Recognize This! – Proper program design is critical to rapid adoption of employee recognition.

Earlier this week I wrote about a powerful culture of recognition built by the CEO of Proteus. He understood the importance of basing such a culture on core values and an ethos of inclusion of all employees through peer-to-peer recognition.

Creating and proactively managing a culture of recognition in which employees choose to engage is a critical point I discuss regularly. In response to a recent post on How to Treat Company Culture as Strategy, I received this question:

“Our company has an employee recognition programme to recognize people for their contributions beyond KRAs [Key Responsibility Areas].

“We have defined the criteria for recognition and employees can either nominate themselves or their supervisors can nominate them. The winners of the trophy are selected at the zonal level by zonal leadership based on certain criteria and their names are published pan India.

“We received many nominations when we launched the program but we hardly receive any nominations these days.

“Can anybody suggest ideas to drive it across an employee strength of 13,000 people and ensure there are more nominations? Should there be any change in the criteria for recognition?”

As I advised this person, there are several areas I would change:

  1. Winners” should never be limited. Everyone should have an equal opportunity to be recognized and acknowledged for their efforts and behaviors.
  2. All employees should be encouraged to recognize each other (not themselves) any time they see a peer or colleague demonstrate a core value and achieve an objective.
  3. Unless management has a major reason for disapproving such a nomination, there should be no “selection committee” for who gets that recognition. If someone is recognized by a colleague for their stellar efforts and behaviors, they should receive it. Full stop.
  4. This program receives so few nominations now because employees likely perceive it as a program in which the same few people are recognized again and again. Leadership is playing their favorites.
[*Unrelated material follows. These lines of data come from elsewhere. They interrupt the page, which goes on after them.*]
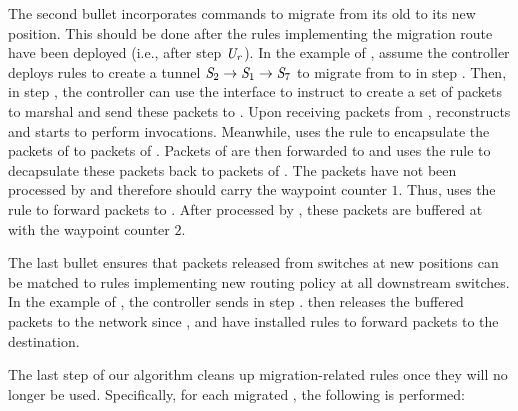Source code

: The second bullet incorporates commands to migrate \nfID{\nfIdx} from its old to its new
position. This should be done after the rules implementing the
migration route have been deployed (i.e., after step
$\mathit{U}_{\mathit{r}}$). 
In the example of , assume the controller deploys rules to create a tunnel $\switchID{2} \rightarrow \switchID{1} \rightarrow \switchID{7}$ to migrate  from  to  in step . Then, in step , the controller can use the interface  to instruct  to create a set of packets to marshal  and send these packets to . Upon receiving packets from ,  reconstructs  and starts to perform  invocations. Meanwhile,  uses the rule  to encapsulate the packets of \flowID{} to packets of . Packets of  are then forwarded to  and  uses the rule  to decapsulate these packets back to packets of \flowID{}. The packets have not been processed by  and therefore should carry the waypoint counter $1$. Thus,  uses the rule  to forward packets to . After processed by , these packets are buffered at  with the waypoint counter $2$.

The last bullet ensures that packets
released from switches at new positions can be matched to rules
implementing new routing policy at all downstream switches.
In the example of , the controller sends  in step .  then releases the buffered packets to the network since ,  and  have installed rules to forward packets to the destination.

The last step of our algorithm cleans up migration-related rules once
they will no longer be used.  Specifically, for each migrated
\nfID{\nfIdx}, the following is performed:

\hspace*{-\parindent}

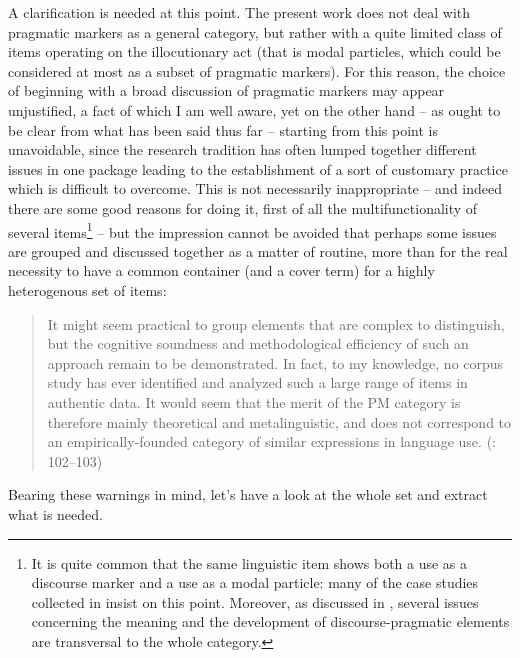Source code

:A clarification is needed at this point. The present work does not deal with pragmatic markers as a general category, but rather with a quite limited class of items operating on the illocutionary act (that is modal particles, which could be considered at most as a subset of pragmatic markers). For this reason, the choice of beginning with a broad discussion of pragmatic markers may appear unjustified, a fact of which I am well aware, yet on the other hand – as ought to be clear from what has been said thus far – starting from this point is unavoidable, since the research tradition has often lumped together different issues in one package leading to the establishment of a sort of customary practice which is difficult to overcome. This is not necessarily inappropriate – and indeed there are some good reasons for doing it, first of all the multifunctionality of several items\footnote{It is quite common that the same linguistic item shows both a use as a discourse marker and a use as a modal particle: many of the case studies collected in \citet{DegandEtAl2013} insist on this point. Moreover, as discussed in , several issues concerning the meaning and the development of discourse-pragmatic elements are transversal to the whole category.} – but the impression cannot be avoided that perhaps some issues are grouped and discussed together as a matter of routine, more than for the real necessity to have a common container (and a cover term) for a highly heterogenous set of items:

\begin{quote}
It might seem practical to group elements that are complex to distinguish, but the cognitive soundness and methodological efficiency of such an approach remain to be demonstrated. In fact, to my knowledge, no corpus study has ever identified and analyzed such a large range of items in authentic data. It would seem that the merit of the PM category is therefore mainly theoretical and metalinguistic, and does not correspond to an empirically-founded category of similar expressions in language use. (\citealt{Crible2017}: 102–103)
\end{quote}

Bearing these warnings in mind, let’s have a look at the whole set and extract what is needed.

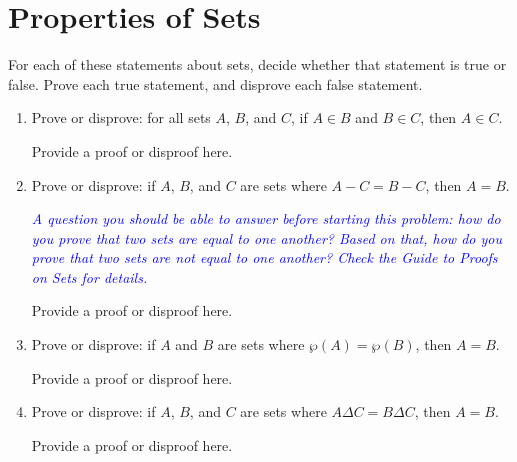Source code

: \documentclass{article}
\renewcommand{\(}{\left(}
\renewcommand{\)}{\right)}
\theoremstyle{plain}
\theoremstyle{plain}
\theoremstyle{definition}
\begin{document}
\section{Properties of Sets}

For each of these statements about sets, decide whether that statement is true or false. Prove each true statement, and disprove each false statement.

\begin{enumerate}[label*=\roman*.,ref=\roman*]

\item Prove or disprove: for all sets $A$, $B$, and $C$,
if $A \in B$ and $B \in C$, then $A \in C$.

\begin{shaded}
Provide a proof or disproof here.
\end{shaded}

\item Prove or disprove: if $A$, $B$, and $C$ are sets where $A - C = B - C$, then $A = B$.

\textit{\textcolor{blue}{A question you should be able to answer before starting this problem: how do you prove that two sets are equal to one another? Based on that, how do you prove that two sets are not equal to one another? Check the Guide to Proofs on Sets for details.}}

\begin{shaded}
Provide a proof or disproof here.
\end{shaded}

\item Prove or disprove: if $A$ and $B$ are sets where $\wp(A) = \wp(B)$, then $A = B$.

\begin{shaded}
Provide a proof or disproof here.
\end{shaded}

\item Prove or disprove: if $A$, $B$, and $C$ are sets where $A \Delta C = B \Delta C$, then $A = B$.

\begin{shaded}
Provide a proof or disproof here.
\end{shaded}

\end{enumerate}
\end{document}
In Globoforce’s latest Workforce Mood Tracker (released yesterday), this last point was a key message expressed by employees on what they would change in their recognition programs: “Many people who should be recognized go unnoticed due to favoritism among those who choose.”

Unfortunately, the program described in the question above is geared to generate favoritism. Be sure to check out the Workforce Mood Tracker to learn more ways in which recognition done right can increase retention.

How would you have answered the question?